Exact copy, no pictures: repeat the data that follows.

[Dataset entries]
* * * * * * *
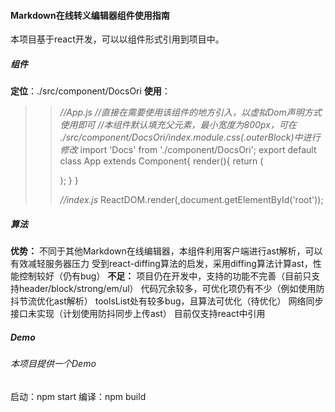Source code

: #### Markdown在线转义编辑器组件使用指南
本项目基于react开发，可以以组件形式引用到项目中。
##### 组件
**定位**：./src/component/DocsOri
**使用**：
>> *//App.js*
>> *//直接在需要使用该组件的地方引入，以虚拟Dom声明方式使用即可*
>> *//本组件默认填充父元素，最小宽度为800px，可在 ./src/component/DocsOri/index.module.css(.outerBlock)中进行修改*
>> import 'Docs' from './component/DocsOri';
>> export default class App extends Component{
>>   render(){
>>     return (
>>       <div id='app'>
>>         <Docs/>
>>       </div>
>>     );
>>   }
>> }
>> 
>> *//index.js*
>> ReactDOM.render(<App />,document.getElementById('root'));

##### 算法
**优势：**
不同于其他Markdown在线编辑器，本组件利用客户端进行ast解析，可以有效减轻服务器压力
受到react-diffing算法的启发，采用diffing算法计算ast，性能控制较好（仍有bug）
**不足：**
项目仍在开发中，支持的功能不完善（目前只支持header/block/strong/em/ul）
代码冗余较多，可优化项仍有不少（例如使用防抖节流优化ast解析）
toolsList处有较多bug，且算法可优化（待优化）
网络同步接口未实现（计划使用防抖同步上传ast）
目前仅支持react中引用

##### Demo
###### 本项目提供一个Demo
启动：npm start
编译：npm build
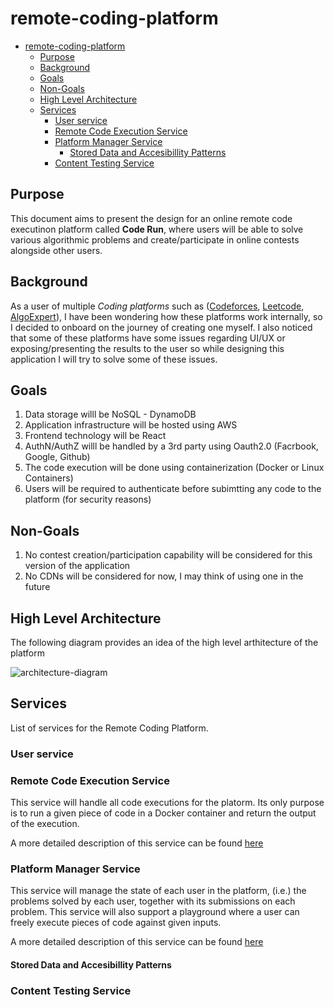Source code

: # remote-coding-platform

- [remote-coding-platform](#remote-coding-platform)
  - [Purpose](#purpose)
  - [Background](#background)
  - [Goals](#goals)
  - [Non-Goals](#non-goals)
  - [High Level Architecture](#high-level-architecture)
  - [Services](#services)
    - [User service](#user-service)
    - [Remote Code Execution Service](#remote-code-execution-service)
    - [Platform Manager Service](#platform-manager-service)
      - [Stored Data and Accesibillity Patterns](#stored-data-and-accesibillity-patterns)
    - [Content Testing Service](#content-testing-service)

## Purpose

This document aims to present the design for an online remote code executinon platform called **Code Run**, where users will be able to solve various algorithmic problems and create/participate in online contests alongside other users.

## Background

As a user of multiple *Coding platforms* such as ([Codeforces](https://codeforces.com/), [Leetcode](https://leetcode.com/), [AlgoExpert](https://www.algoexpert.io/)), I have been wondering how these platforms work internally, so I
decided to onboard on the journey of creating one myself. I also noticed that some of these platforms have some issues regarding UI/UX or exposing/presenting the results to the user so while designing this application I will try to solve some of these issues.

## Goals
1. Data storage willl be NoSQL - DynamoDB
2. Application infrastructure will be hosted using AWS
3. Frontend technology will be React
4. AuthN/AuthZ willl be handled by a 3rd party using Oauth2.0 (Facrbook, Google, Github)
5. The code execution will be done using containerization (Docker or Linux Containers)
6. Users will be required to authenticate before subimtting any code to the platform (for security reasons)

## Non-Goals

1. No contest creation/participation capability will be considered for this version of the application
2. No CDNs will be considered for now, I may think of using one in the future

## High Level Architecture

  The following diagram provides an idea of the high level arthitecture of the platform

![architecture-diagram](https://i.ibb.co/YX3SSh3/Remote-Code-Execution-Platform.png)

## Services

List of services for the Remote Coding Platform.

### User service
### Remote Code Execution Service
This service will handle all code executions for the platorm. Its only purpose is to run a given piece of code in a Docker container and return the output of the execution.

A more detailed description of this service can be found [here](./remote-code-execution-service.md)


### Platform Manager Service
This service will manage the state of each user in the platform, (i.e.) the problems solved by each user, together
with its submissions on each problem.
This service will also support a playground where a user can freely execute pieces of code against given inputs.

A more detailed description of this service can be found [here](./remote-code-platform-manager-service.md)

#### Stored Data and Accesibillity Patterns


### Content Testing Service

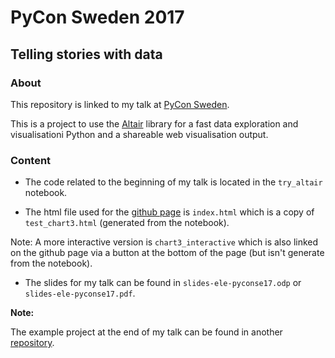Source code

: # PyCon Sweden 2017
## Telling stories with data

### About
This repository is linked to my talk at [PyCon Sweden](http://pycon.se/).

This is a project to use the [Altair](https://altair-viz.github.io/) library for a fast data exploration and visualisationi Python and a shareable web visualisation output. 

### Content
* The code related to the beginning of my talk is located in the `try_altair` notebook.

* The html file used for the [github page](https://eleonore9.github.io/pyconse17/) is `index.html` which is a copy of `test_chart3.html` (generated from the notebook).

Note: A more interactive version is `chart3_interactive` which is also linked on the github page via a button at the bottom of the page (but isn't generate from the notebook).

* The slides for my talk can be found in `slides-ele-pyconse17.odp` or `slides-ele-pyconse17.pdf`.

**Note:**

The example project at the end of my talk can be found in another [repository](https://github.com/Eleonore9/ebola_outbreaks).
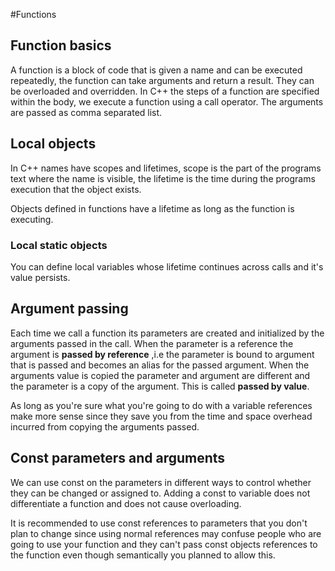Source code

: #Functions 

## Function basics

A function is a block of code that is given a name and can be executed repeatedly, the 
function can take arguments and return a result. They can be overloaded and overridden.
In C++ the steps of a function are specified within the body, we execute a function using 
a call operator. The arguments are passed as comma separated list.

## Local objects

In C++ names have scopes and lifetimes, scope is the part of the programs text where the 
name is visible, the lifetime is the time during the programs execution that the object exists.

Objects defined in functions have a lifetime as long as the function is executing.

### Local static objects

You can define local variables whose lifetime continues across calls and it's value persists.

## Argument passing

Each time we call a function its parameters are created and initialized by the arguments 
passed in the call. When the parameter is a reference the argument is __passed by reference__
,i.e the parameter is bound to argument that is passed and becomes an alias for the passed
argument. When the arguments value is copied the parameter and argument are different and the
parameter is a copy of the argument. This is called __passed by value__.

As long as you're sure what you're going to do with a variable references make more sense
since they save you from the time and space overhead incurred from copying the arguments 
passed.

## Const parameters and arguments

We can use const on the parameters in different ways to control whether they can be changed
or assigned to. Adding a const to variable does not differentiate a function and does not
cause overloading.

It is recommended to use const references to parameters that you don't plan to change since
using normal references may confuse people who are going to use your function and they can't
pass const objects references to the function even though semantically you planned to allow
this.


  
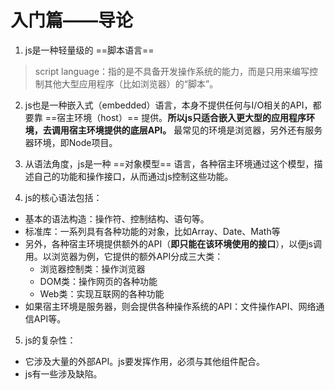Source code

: # 入门篇——导论
1. js是一种轻量级的 ==脚本语言==

> script language：指的是不具备开发操作系统的能力，而是只用来编写控制其他大型应用程序（比如浏览器）的“脚本”。

2. js也是一种嵌入式（embedded）语言，本身不提供任何与I/O相关的API，都要靠 ==宿主环境（host）== 提供。**所以js只适合嵌入更大型的应用程序环境，去调用宿主环境提供的底层API。** 最常见的环境是浏览器，另外还有服务器环境，即Node项目。

3. 从语法角度，js是一种 ==对象模型== 语言，各种宿主环境通过这个模型，描述自己的功能和操作接口，从而通过js控制这些功能。

4. js的核心语法包括：
+ 基本的语法构造：操作符、控制结构、语句等。
+ 标准库：一系列具有各种功能的对象，比如Array、Date、Math等 
+ 另外，各种宿主环境提供额外的API（**即只能在该环境使用的接口**），以便js调用。以浏览器为例，它提供的额外API分成三大类：
   + 浏览器控制类：操作浏览器
   + DOM类：操作网页的各种功能
   + Web类：实现互联网的各种功能
 + 如果宿主环境是服务器，则会提供各种操作系统的API：文件操作API、网络通信API等。
  
5. js的复杂性：
+ 它涉及大量的外部API。js要发挥作用，必须与其他组件配合。
+ js有一些涉及缺陷。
* * * * * * *
OUTPUT OF THE TASK =>
Source code

: #### Markdown在线转义编辑器组件使用指南
本项目基于react开发，可以以组件形式引用到项目中。
##### 组件
**定位**：./src/component/DocsOri
**使用**：
>> *//App.js*
>> *//直接在需要使用该组件的地方引入，以虚拟Dom声明方式使用即可*
>> *//本组件默认填充父元素，最小宽度为800px，可在 ./src/component/DocsOri/index.module.css(.outerBlock)中进行修改*
>> import 'Docs' from './component/DocsOri';
>> export default class App extends Component{
>>   render(){
>>     return (
>>       <div id='app'>
>>         <Docs/>
>>       </div>
>>     );
>>   }
>> }
>> 
>> *//index.js*
>> ReactDOM.render(<App />,document.getElementById('root'));

##### 算法
**优势：**
不同于其他Markdown在线编辑器，本组件利用客户端进行ast解析，可以有效减轻服务器压力
受到react-diffing算法的启发，采用diffing算法计算ast，性能控制较好（仍有bug）
**不足：**
项目仍在开发中，支持的功能不完善（目前只支持header/block/strong/em/ul）
代码冗余较多，可优化项仍有不少（例如使用防抖节流优化ast解析）
toolsList处有较多bug，且算法可优化（待优化）
网络同步接口未实现（计划使用防抖同步上传ast）
目前仅支持react中引用

##### Demo
###### 本项目提供一个Demo
启动：npm start
编译：npm build
Source code

: # remote-coding-platform

- [remote-coding-platform](#remote-coding-platform)
  - [Purpose](#purpose)
  - [Background](#background)
  - [Goals](#goals)
  - [Non-Goals](#non-goals)
  - [High Level Architecture](#high-level-architecture)
  - [Services](#services)
    - [User service](#user-service)
    - [Remote Code Execution Service](#remote-code-execution-service)
    - [Platform Manager Service](#platform-manager-service)
      - [Stored Data and Accesibillity Patterns](#stored-data-and-accesibillity-patterns)
    - [Content Testing Service](#content-testing-service)

## Purpose

This document aims to present the design for an online remote code executinon platform called **Code Run**, where users will be able to solve various algorithmic problems and create/participate in online contests alongside other users.

## Background

As a user of multiple *Coding platforms* such as ([Codeforces](https://codeforces.com/), [Leetcode](https://leetcode.com/), [AlgoExpert](https://www.algoexpert.io/)), I have been wondering how these platforms work internally, so I
decided to onboard on the journey of creating one myself. I also noticed that some of these platforms have some issues regarding UI/UX or exposing/presenting the results to the user so while designing this application I will try to solve some of these issues.

## Goals
1. Data storage willl be NoSQL - DynamoDB
2. Application infrastructure will be hosted using AWS
3. Frontend technology will be React
4. AuthN/AuthZ willl be handled by a 3rd party using Oauth2.0 (Facrbook, Google, Github)
5. The code execution will be done using containerization (Docker or Linux Containers)
6. Users will be required to authenticate before subimtting any code to the platform (for security reasons)

## Non-Goals

1. No contest creation/participation capability will be considered for this version of the application
2. No CDNs will be considered for now, I may think of using one in the future

## High Level Architecture

  The following diagram provides an idea of the high level arthitecture of the platform

![architecture-diagram](https://i.ibb.co/YX3SSh3/Remote-Code-Execution-Platform.png)

## Services

List of services for the Remote Coding Platform.

### User service
### Remote Code Execution Service
This service will handle all code executions for the platorm. Its only purpose is to run a given piece of code in a Docker container and return the output of the execution.

A more detailed description of this service can be found [here](./remote-code-execution-service.md)


### Platform Manager Service
This service will manage the state of each user in the platform, (i.e.) the problems solved by each user, together
with its submissions on each problem.
This service will also support a playground where a user can freely execute pieces of code against given inputs.

A more detailed description of this service can be found [here](./remote-code-platform-manager-service.md)

#### Stored Data and Accesibillity Patterns


### Content Testing Service

Source code

: # PyCon Sweden 2017
## Telling stories with data

### About
This repository is linked to my talk at [PyCon Sweden](http://pycon.se/).

This is a project to use the [Altair](https://altair-viz.github.io/) library for a fast data exploration and visualisationi Python and a shareable web visualisation output. 

### Content
* The code related to the beginning of my talk is located in the `try_altair` notebook.

* The html file used for the [github page](https://eleonore9.github.io/pyconse17/) is `index.html` which is a copy of `test_chart3.html` (generated from the notebook).

Note: A more interactive version is `chart3_interactive` which is also linked on the github page via a button at the bottom of the page (but isn't generate from the notebook).

* The slides for my talk can be found in `slides-ele-pyconse17.odp` or `slides-ele-pyconse17.pdf`.

**Note:**

The example project at the end of my talk can be found in another [repository](https://github.com/Eleonore9/ebola_outbreaks).
Source code

: #Functions 

## Function basics

A function is a block of code that is given a name and can be executed repeatedly, the 
function can take arguments and return a result. They can be overloaded and overridden.
In C++ the steps of a function are specified within the body, we execute a function using 
a call operator. The arguments are passed as comma separated list.

## Local objects

In C++ names have scopes and lifetimes, scope is the part of the programs text where the 
name is visible, the lifetime is the time during the programs execution that the object exists.

Objects defined in functions have a lifetime as long as the function is executing.

### Local static objects

You can define local variables whose lifetime continues across calls and it's value persists.

## Argument passing

Each time we call a function its parameters are created and initialized by the arguments 
passed in the call. When the parameter is a reference the argument is __passed by reference__
,i.e the parameter is bound to argument that is passed and becomes an alias for the passed
argument. When the arguments value is copied the parameter and argument are different and the
parameter is a copy of the argument. This is called __passed by value__.

As long as you're sure what you're going to do with a variable references make more sense
since they save you from the time and space overhead incurred from copying the arguments 
passed.

## Const parameters and arguments

We can use const on the parameters in different ways to control whether they can be changed
or assigned to. Adding a const to variable does not differentiate a function and does not
cause overloading.

It is recommended to use const references to parameters that you don't plan to change since
using normal references may confuse people who are going to use your function and they can't
pass const objects references to the function even though semantically you planned to allow
this.


  
Source code

: # 入门篇——导论
1. js是一种轻量级的 ==脚本语言==

> script language：指的是不具备开发操作系统的能力，而是只用来编写控制其他大型应用程序（比如浏览器）的“脚本”。

2. js也是一种嵌入式（embedded）语言，本身不提供任何与I/O相关的API，都要靠 ==宿主环境（host）== 提供。**所以js只适合嵌入更大型的应用程序环境，去调用宿主环境提供的底层API。** 最常见的环境是浏览器，另外还有服务器环境，即Node项目。

3. 从语法角度，js是一种 ==对象模型== 语言，各种宿主环境通过这个模型，描述自己的功能和操作接口，从而通过js控制这些功能。

4. js的核心语法包括：
+ 基本的语法构造：操作符、控制结构、语句等。
+ 标准库：一系列具有各种功能的对象，比如Array、Date、Math等 
+ 另外，各种宿主环境提供额外的API（**即只能在该环境使用的接口**），以便js调用。以浏览器为例，它提供的额外API分成三大类：
   + 浏览器控制类：操作浏览器
   + DOM类：操作网页的各种功能
   + Web类：实现互联网的各种功能
 + 如果宿主环境是服务器，则会提供各种操作系统的API：文件操作API、网络通信API等。
  
5. js的复杂性：
+ 它涉及大量的外部API。js要发挥作用，必须与其他组件配合。
+ js有一些涉及缺陷。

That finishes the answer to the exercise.